EXERCISE DATA:
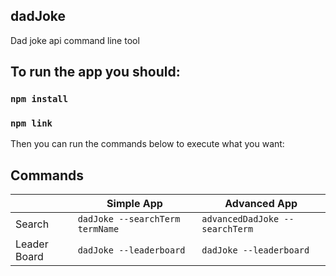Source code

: ## dadJoke
 Dad joke api command line tool

## To run the app you should:

### `npm install`

### `npm link`

Then you can run the commands below to execute what you want:

## Commands

|                |Simple App                     |Advanced App                  |
|----------------|-------------------------------|------------------------------|
|Search          |`dadJoke --searchTerm termName`|`advancedDadJoke --searchTerm`|
|Leader Board    |`dadJoke --leaderboard`        |`dadJoke --leaderboard`       |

WHAT THIS TASK INVOLVES: Return an exact transcription of the material, with its pictures left out.

RESPONSE TO THE EXERCISE:
Source code

: ## dadJoke
 Dad joke api command line tool

## To run the app you should:

### `npm install`

### `npm link`

Then you can run the commands below to execute what you want:

## Commands

|                |Simple App                     |Advanced App                  |
|----------------|-------------------------------|------------------------------|
|Search          |`dadJoke --searchTerm termName`|`advancedDadJoke --searchTerm`|
|Leader Board    |`dadJoke --leaderboard`        |`dadJoke --leaderboard`       |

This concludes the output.